What lines of the material below hold the string "FloatTok"? Copy them out.

*** Opening Supplied material ***

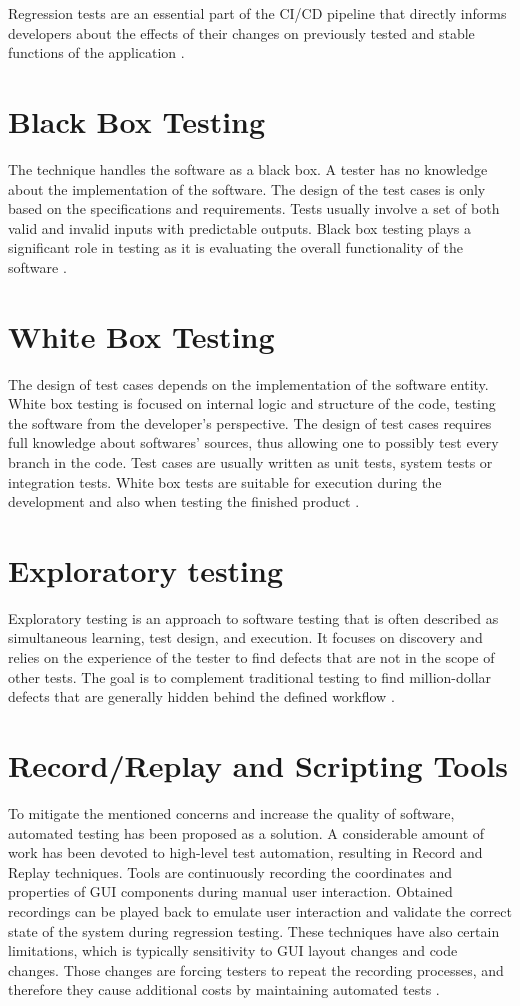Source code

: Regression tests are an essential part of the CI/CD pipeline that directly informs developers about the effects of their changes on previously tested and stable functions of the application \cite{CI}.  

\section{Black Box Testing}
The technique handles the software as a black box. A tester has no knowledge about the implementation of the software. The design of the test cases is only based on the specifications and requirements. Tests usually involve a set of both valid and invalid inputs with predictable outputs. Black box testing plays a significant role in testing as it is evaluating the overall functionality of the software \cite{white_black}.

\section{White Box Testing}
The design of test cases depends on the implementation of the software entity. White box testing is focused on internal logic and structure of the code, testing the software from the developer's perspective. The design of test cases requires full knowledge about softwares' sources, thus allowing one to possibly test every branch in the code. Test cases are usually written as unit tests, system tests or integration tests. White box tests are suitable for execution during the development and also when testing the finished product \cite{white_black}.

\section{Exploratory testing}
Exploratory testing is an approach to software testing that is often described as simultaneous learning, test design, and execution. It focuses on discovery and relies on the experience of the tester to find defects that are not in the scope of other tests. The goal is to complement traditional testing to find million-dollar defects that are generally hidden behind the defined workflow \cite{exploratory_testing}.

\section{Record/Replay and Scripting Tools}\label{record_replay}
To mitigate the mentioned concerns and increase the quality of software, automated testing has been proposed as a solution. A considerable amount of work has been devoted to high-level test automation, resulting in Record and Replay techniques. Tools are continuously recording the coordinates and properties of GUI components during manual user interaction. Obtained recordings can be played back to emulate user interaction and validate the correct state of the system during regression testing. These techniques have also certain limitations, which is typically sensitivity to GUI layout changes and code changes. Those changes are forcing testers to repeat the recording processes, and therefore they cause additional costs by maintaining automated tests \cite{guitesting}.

*** Closing Supplied material ***
*** Opening Supplied material ***

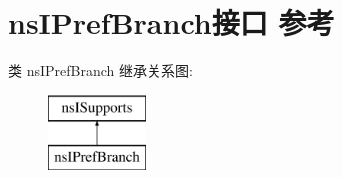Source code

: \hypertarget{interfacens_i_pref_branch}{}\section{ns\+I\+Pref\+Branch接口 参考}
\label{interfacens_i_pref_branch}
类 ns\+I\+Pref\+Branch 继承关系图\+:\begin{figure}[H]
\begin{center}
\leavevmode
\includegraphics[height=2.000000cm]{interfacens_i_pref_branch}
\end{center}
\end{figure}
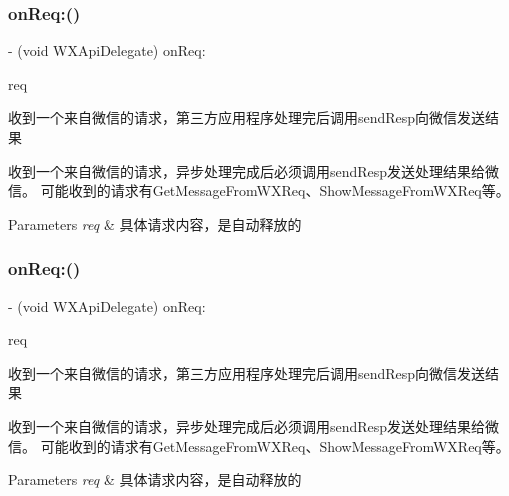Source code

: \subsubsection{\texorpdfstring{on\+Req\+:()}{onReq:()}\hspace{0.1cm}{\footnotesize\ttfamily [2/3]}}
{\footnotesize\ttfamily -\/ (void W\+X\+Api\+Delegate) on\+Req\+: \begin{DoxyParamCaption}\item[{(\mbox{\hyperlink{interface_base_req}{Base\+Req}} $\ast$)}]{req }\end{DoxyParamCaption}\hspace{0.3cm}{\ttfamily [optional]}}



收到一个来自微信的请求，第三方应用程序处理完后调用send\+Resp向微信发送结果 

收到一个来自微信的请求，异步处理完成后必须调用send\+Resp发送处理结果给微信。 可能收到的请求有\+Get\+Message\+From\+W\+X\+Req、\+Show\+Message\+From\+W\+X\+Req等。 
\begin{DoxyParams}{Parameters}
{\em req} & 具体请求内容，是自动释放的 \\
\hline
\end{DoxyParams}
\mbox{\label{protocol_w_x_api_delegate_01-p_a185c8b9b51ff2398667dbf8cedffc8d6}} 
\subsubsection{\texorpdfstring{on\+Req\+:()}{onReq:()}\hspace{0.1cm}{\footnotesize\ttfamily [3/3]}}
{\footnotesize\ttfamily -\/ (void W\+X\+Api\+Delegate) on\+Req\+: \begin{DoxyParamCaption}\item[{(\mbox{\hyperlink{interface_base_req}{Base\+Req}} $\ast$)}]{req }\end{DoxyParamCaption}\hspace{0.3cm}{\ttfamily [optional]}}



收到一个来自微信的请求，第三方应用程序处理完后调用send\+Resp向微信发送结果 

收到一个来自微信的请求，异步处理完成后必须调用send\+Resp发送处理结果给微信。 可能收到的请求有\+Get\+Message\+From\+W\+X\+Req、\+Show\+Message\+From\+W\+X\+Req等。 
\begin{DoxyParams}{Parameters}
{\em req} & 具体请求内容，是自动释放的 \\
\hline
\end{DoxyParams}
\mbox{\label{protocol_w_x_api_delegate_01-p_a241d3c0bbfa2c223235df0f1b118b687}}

*** Closing Supplied material ***
*** Opening Supplied material ***

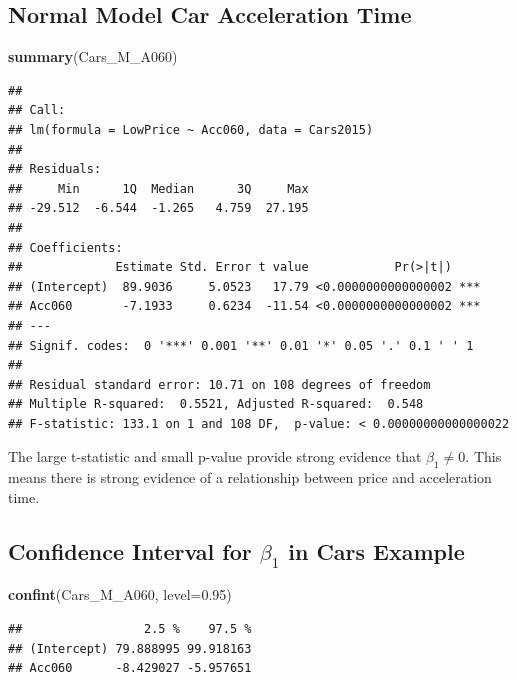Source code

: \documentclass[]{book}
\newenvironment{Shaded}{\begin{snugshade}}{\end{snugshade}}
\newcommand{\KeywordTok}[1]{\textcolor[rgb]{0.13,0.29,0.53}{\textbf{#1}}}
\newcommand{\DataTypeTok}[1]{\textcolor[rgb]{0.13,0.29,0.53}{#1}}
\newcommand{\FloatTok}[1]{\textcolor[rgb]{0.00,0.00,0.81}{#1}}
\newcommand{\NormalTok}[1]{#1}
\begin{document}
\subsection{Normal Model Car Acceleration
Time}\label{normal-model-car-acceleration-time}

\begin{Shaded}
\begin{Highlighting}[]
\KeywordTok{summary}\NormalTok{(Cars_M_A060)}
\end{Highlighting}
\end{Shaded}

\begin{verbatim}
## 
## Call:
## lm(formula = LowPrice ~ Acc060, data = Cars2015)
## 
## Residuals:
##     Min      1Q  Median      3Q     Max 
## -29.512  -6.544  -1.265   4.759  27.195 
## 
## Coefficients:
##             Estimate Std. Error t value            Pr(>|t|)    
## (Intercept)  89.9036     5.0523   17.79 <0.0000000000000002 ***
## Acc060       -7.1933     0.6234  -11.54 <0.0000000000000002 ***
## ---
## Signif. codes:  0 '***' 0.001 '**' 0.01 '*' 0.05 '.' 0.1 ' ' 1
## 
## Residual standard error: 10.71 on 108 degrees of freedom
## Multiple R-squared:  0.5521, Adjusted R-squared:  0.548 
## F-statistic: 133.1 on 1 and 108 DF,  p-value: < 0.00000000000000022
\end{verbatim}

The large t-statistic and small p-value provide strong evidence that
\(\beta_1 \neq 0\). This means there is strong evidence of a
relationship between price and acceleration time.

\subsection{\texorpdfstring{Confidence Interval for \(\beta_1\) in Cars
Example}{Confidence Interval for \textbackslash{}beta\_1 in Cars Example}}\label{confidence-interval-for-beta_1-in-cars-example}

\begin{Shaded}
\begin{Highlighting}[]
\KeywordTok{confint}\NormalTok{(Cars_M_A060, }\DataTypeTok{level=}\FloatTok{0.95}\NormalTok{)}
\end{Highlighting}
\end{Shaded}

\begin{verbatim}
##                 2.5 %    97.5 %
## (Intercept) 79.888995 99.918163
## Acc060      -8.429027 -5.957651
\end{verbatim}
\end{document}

*** Closing Supplied material ***

Your solution ->
\newcommand{\FloatTok}[1]{\textcolor[rgb]{0.00,0.00,0.81}{#1}}
\KeywordTok{confint}\NormalTok{(Cars_M_A060, }\DataTypeTok{level=}\FloatTok{0.95}\NormalTok{)}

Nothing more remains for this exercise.